Fedora Logical Volume Manager Benchmarks
Phoronix: Fedora Logical Volume Manager Benchmarks
Last month when publishing Fedora 15 vs. Ubuntu 11.04 benchmarks in some of the disk workloads the Fedora Linux release was behind that of Ubuntu Natty Narwhal. Some users speculated in our forums that SELinux was to blame, but later tests show SELinux does not cause a huge performance impact. With Security Enhanced Linux not to blame, some wondered if Fedora's use of LVM, the Logical Volume Manager, by default was the cause.
What benefit does it bring me as a casual user to choose LVM during a system installation? I read the benchmark so I know there's speed, but you also mentioned there's a higher risk of loosing data. Can you please tell me why?
I also read that LVM can dynamically move the size of a partition if the filesystem supports it, what are the risks of loosing data when doing that and how easy (user friendly) an fast is it?
AFAIK nearly everything with LVM partition-wise using ext* requires no unmounting what so ever except reduce the size of a partition. The risk of losing data is pretty slim.
Originally Posted by SkyHiRider
not using barriers = I don't care about data = fedora is unfit for every even slightly serious setup.
Good to know.

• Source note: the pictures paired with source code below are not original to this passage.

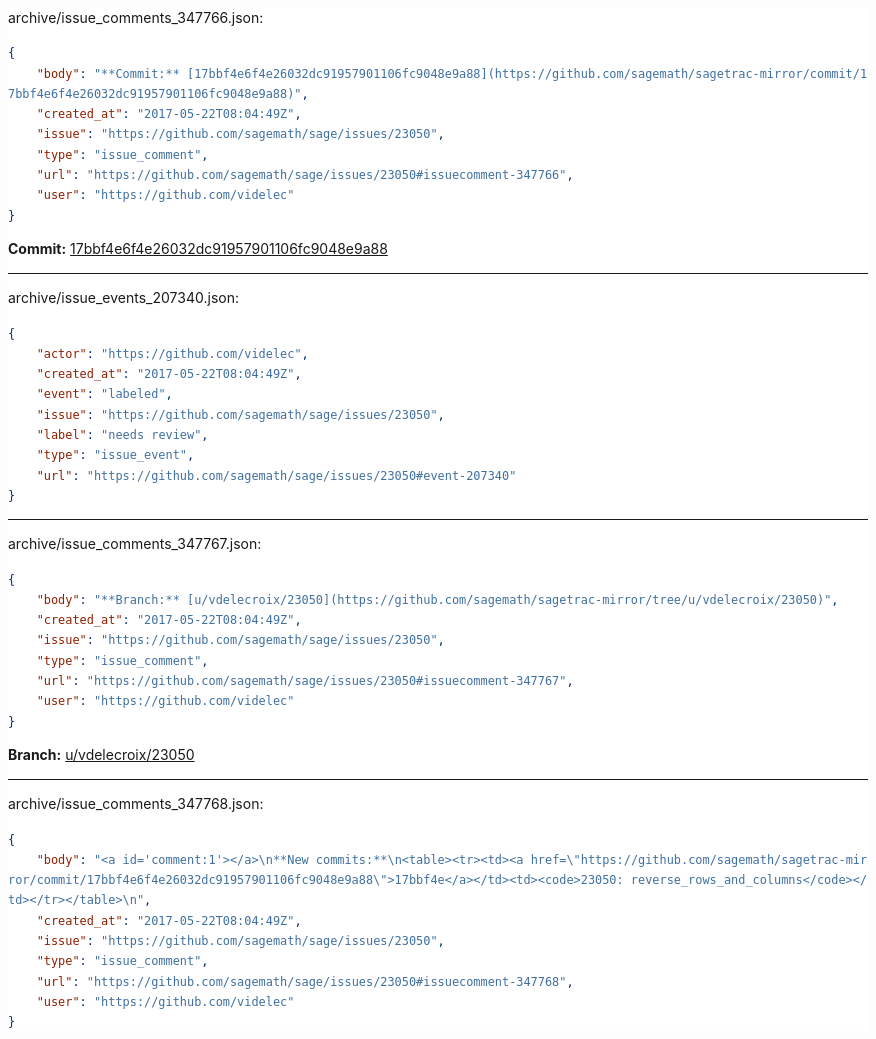 archive/issue_comments_347766.json:
```json
{
    "body": "**Commit:** [17bbf4e6f4e26032dc91957901106fc9048e9a88](https://github.com/sagemath/sagetrac-mirror/commit/17bbf4e6f4e26032dc91957901106fc9048e9a88)",
    "created_at": "2017-05-22T08:04:49Z",
    "issue": "https://github.com/sagemath/sage/issues/23050",
    "type": "issue_comment",
    "url": "https://github.com/sagemath/sage/issues/23050#issuecomment-347766",
    "user": "https://github.com/videlec"
}
```

**Commit:** [17bbf4e6f4e26032dc91957901106fc9048e9a88](https://github.com/sagemath/sagetrac-mirror/commit/17bbf4e6f4e26032dc91957901106fc9048e9a88)



---

archive/issue_events_207340.json:
```json
{
    "actor": "https://github.com/videlec",
    "created_at": "2017-05-22T08:04:49Z",
    "event": "labeled",
    "issue": "https://github.com/sagemath/sage/issues/23050",
    "label": "needs review",
    "type": "issue_event",
    "url": "https://github.com/sagemath/sage/issues/23050#event-207340"
}
```



---

archive/issue_comments_347767.json:
```json
{
    "body": "**Branch:** [u/vdelecroix/23050](https://github.com/sagemath/sagetrac-mirror/tree/u/vdelecroix/23050)",
    "created_at": "2017-05-22T08:04:49Z",
    "issue": "https://github.com/sagemath/sage/issues/23050",
    "type": "issue_comment",
    "url": "https://github.com/sagemath/sage/issues/23050#issuecomment-347767",
    "user": "https://github.com/videlec"
}
```

**Branch:** [u/vdelecroix/23050](https://github.com/sagemath/sagetrac-mirror/tree/u/vdelecroix/23050)



---

archive/issue_comments_347768.json:
```json
{
    "body": "<a id='comment:1'></a>\n**New commits:**\n<table><tr><td><a href=\"https://github.com/sagemath/sagetrac-mirror/commit/17bbf4e6f4e26032dc91957901106fc9048e9a88\">17bbf4e</a></td><td><code>23050: reverse_rows_and_columns</code></td></tr></table>\n",
    "created_at": "2017-05-22T08:04:49Z",
    "issue": "https://github.com/sagemath/sage/issues/23050",
    "type": "issue_comment",
    "url": "https://github.com/sagemath/sage/issues/23050#issuecomment-347768",
    "user": "https://github.com/videlec"
}
```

I thought Fedora has barriers enabled.
Originally Posted by energyman
When the conclusion is "LVM is faster than ext4, probably because ext4 on LVM doesn't enable write barriers", why isn't a 2nd test done with plain ext4 with write barriers disabled? That would show much more usable information. Right now we don't know exactly how much overhead LVM has and we don't know how much performance gain ext4 gets when write barriers are disabled.

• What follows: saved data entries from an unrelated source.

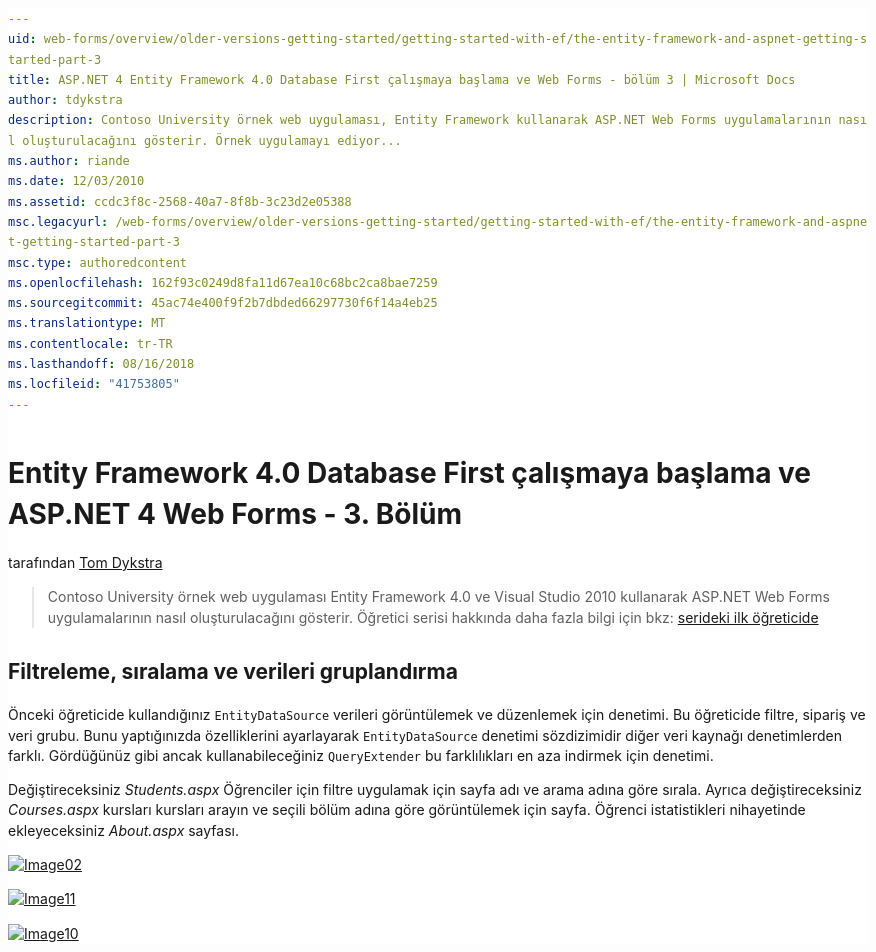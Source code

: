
 ```yaml
---
uid: web-forms/overview/older-versions-getting-started/getting-started-with-ef/the-entity-framework-and-aspnet-getting-started-part-3
title: ASP.NET 4 Entity Framework 4.0 Database First çalışmaya başlama ve Web Forms - bölüm 3 | Microsoft Docs
author: tdykstra
description: Contoso University örnek web uygulaması, Entity Framework kullanarak ASP.NET Web Forms uygulamalarının nasıl oluşturulacağını gösterir. Örnek uygulamayı ediyor...
ms.author: riande
ms.date: 12/03/2010
ms.assetid: ccdc3f8c-2568-40a7-8f8b-3c23d2e05388
msc.legacyurl: /web-forms/overview/older-versions-getting-started/getting-started-with-ef/the-entity-framework-and-aspnet-getting-started-part-3
msc.type: authoredcontent
ms.openlocfilehash: 162f93c0249d8fa11d67ea10c68bc2ca8bae7259
ms.sourcegitcommit: 45ac74e400f9f2b7dbded66297730f6f14a4eb25
ms.translationtype: MT
ms.contentlocale: tr-TR
ms.lasthandoff: 08/16/2018
ms.locfileid: "41753805"
---
```

<a name="getting-started-with-entity-framework-40-database-first-and-aspnet-4-web-forms---part-3"></a>Entity Framework 4.0 Database First çalışmaya başlama ve ASP.NET 4 Web Forms - 3. Bölüm
====================
tarafından [Tom Dykstra](https://github.com/tdykstra)

> Contoso University örnek web uygulaması Entity Framework 4.0 ve Visual Studio 2010 kullanarak ASP.NET Web Forms uygulamalarının nasıl oluşturulacağını gösterir. Öğretici serisi hakkında daha fazla bilgi için bkz: [serideki ilk öğreticide](the-entity-framework-and-aspnet-getting-started-part-1.md)


## <a name="filtering-ordering-and-grouping-data"></a>Filtreleme, sıralama ve verileri gruplandırma

Önceki öğreticide kullandığınız `EntityDataSource` verileri görüntülemek ve düzenlemek için denetimi. Bu öğreticide filtre, sipariş ve veri grubu. Bunu yaptığınızda özelliklerini ayarlayarak `EntityDataSource` denetimi sözdizimidir diğer veri kaynağı denetimlerden farklı. Gördüğünüz gibi ancak kullanabileceğiniz `QueryExtender` bu farklılıkları en aza indirmek için denetimi.

Değiştireceksiniz *Students.aspx* Öğrenciler için filtre uygulamak için sayfa adı ve arama adına göre sırala. Ayrıca değiştireceksiniz *Courses.aspx* kursları kursları arayın ve seçili bölüm adına göre görüntülemek için sayfa. Öğrenci istatistikleri nihayetinde ekleyeceksiniz *About.aspx* sayfası.

[![Image02](the-entity-framework-and-aspnet-getting-started-part-3/_static/image2.png)](the-entity-framework-and-aspnet-getting-started-part-3/_static/image1.png)

[![Image11](the-entity-framework-and-aspnet-getting-started-part-3/_static/image4.png)](the-entity-framework-and-aspnet-getting-started-part-3/_static/image3.png)

[![Image10](the-entity-framework-and-aspnet-getting-started-part-3/_static/image6.png)](the-entity-framework-and-aspnet-getting-started-part-3/_static/image5.png)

It seems that it does: http://docs.fedoraproject.org/en-US/...rieronoff.html.
Originally Posted by kraftman
Nobody ever chooses LVM for speed, and you probably shouldn't either. I didn't even know it was faster, and in spite of this benchmark it probably isn't really. The benchmark result is likely an artifact of some other difference, probably the write barrier setting as speculated (what else could it possibly be?). If you're got some mountpoint where you're willing to take some slightly increased risk in exchange for performance, you can turn off write barriers anyway, even without LVM.

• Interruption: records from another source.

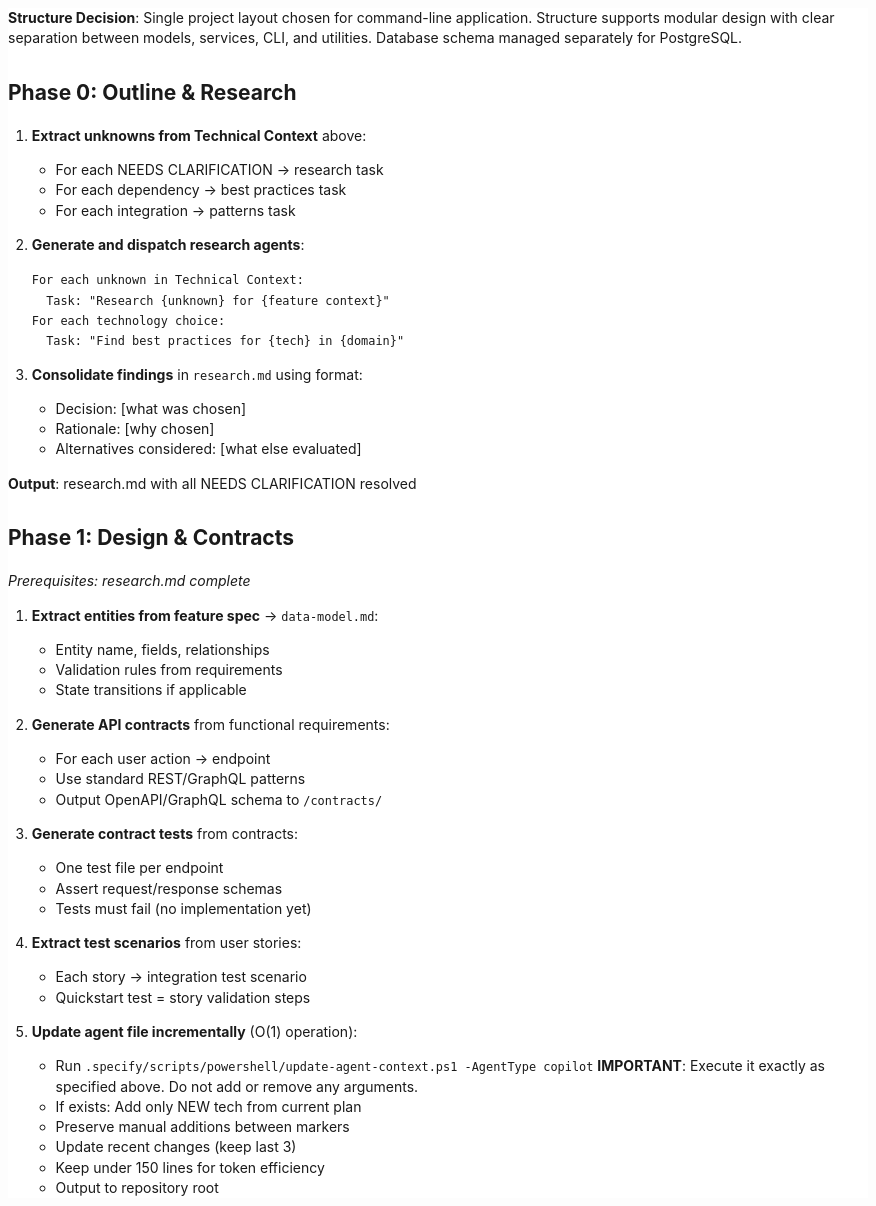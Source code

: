 **Structure Decision**: Single project layout chosen for command-line application. Structure supports modular design with clear separation between models, services, CLI, and utilities. Database schema managed separately for PostgreSQL.

## Phase 0: Outline & Research
1. **Extract unknowns from Technical Context** above:
   - For each NEEDS CLARIFICATION → research task
   - For each dependency → best practices task
   - For each integration → patterns task

2. **Generate and dispatch research agents**:
   ```
   For each unknown in Technical Context:
     Task: "Research {unknown} for {feature context}"
   For each technology choice:
     Task: "Find best practices for {tech} in {domain}"
   ```

3. **Consolidate findings** in `research.md` using format:
   - Decision: [what was chosen]
   - Rationale: [why chosen]
   - Alternatives considered: [what else evaluated]

**Output**: research.md with all NEEDS CLARIFICATION resolved

## Phase 1: Design & Contracts
*Prerequisites: research.md complete*

1. **Extract entities from feature spec** → `data-model.md`:
   - Entity name, fields, relationships
   - Validation rules from requirements
   - State transitions if applicable

2. **Generate API contracts** from functional requirements:
   - For each user action → endpoint
   - Use standard REST/GraphQL patterns
   - Output OpenAPI/GraphQL schema to `/contracts/`

3. **Generate contract tests** from contracts:
   - One test file per endpoint
   - Assert request/response schemas
   - Tests must fail (no implementation yet)

4. **Extract test scenarios** from user stories:
   - Each story → integration test scenario
   - Quickstart test = story validation steps

5. **Update agent file incrementally** (O(1) operation):
   - Run `.specify/scripts/powershell/update-agent-context.ps1 -AgentType copilot`
     **IMPORTANT**: Execute it exactly as specified above. Do not add or remove any arguments.
   - If exists: Add only NEW tech from current plan
   - Preserve manual additions between markers
   - Update recent changes (keep last 3)
   - Keep under 150 lines for token efficiency
   - Output to repository root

Originally Posted by SkyHiRider
The biggest reason to use LVM is convenience and easiness, when moving stuff around or resizing things. No mucking around with repartitioning or having to reboot to re-read partition tables. Your system just magically stays running as though no one had ever pulled the rug out from beneath your filesystem. It's actually pretty damn cool. But it's only useful if you're anticipating changing things. If "casual user" means you're just divvying up one disk (or raided md) into a swap and root partition, then LVM might be overkill.
The disabled write barrier risks (or lack thereof) (or controversy about "lack thereof") (or controversy about that supposed controversy) are discussed here. IMHO if you're using a UPS you can blow it off and not worry about write barriers. You're going to lose your data to user errors or simply due to using less-than-decade-debugged filesystems like ext4 or btrfs, long before write barriers are a factor. Again, IMHO.
with 2.6.38, 2.6.39, 3.0.0-rc:
Disconnect usb device, boom kernel panic
Add usb device boom kernel panic
some other reasons, kernel panic
your psu gets flaky
your mobo gets flaky
your fans clog up unnoticed
your ram overheats
your graphics drivers lock up the system
some in kernel driver locks up the system.
there are MANY reasons for a hard reboot. Power fluctuations are such a rare occurance (in civilized countries) they do not matter compared to kernel bugs or hardware failures.
Or even the occasional 'oops, tripped over the cord'.
Barriers are a must. Disabling them is a typical ext3/redhat/fedora move to blind the stupid. They want to look good in benchmarks made by people without a clue. Disabling barriers is like hitting the user in the face and telling him 'hey, I don't care if you lose all you files. I want to look good in stupid benchmarks'.
Thanks for the link, it helped me understand what barriers are. But as commits are usually written at the end, when can it happen that one block is not written and a commit is made? Some kind of disk I/O error? Even if that happens, the filesystem has to find out the anomaly pretty soon and fix it, so the risk is just those few seconds that the filesystem is in an inconsistent state.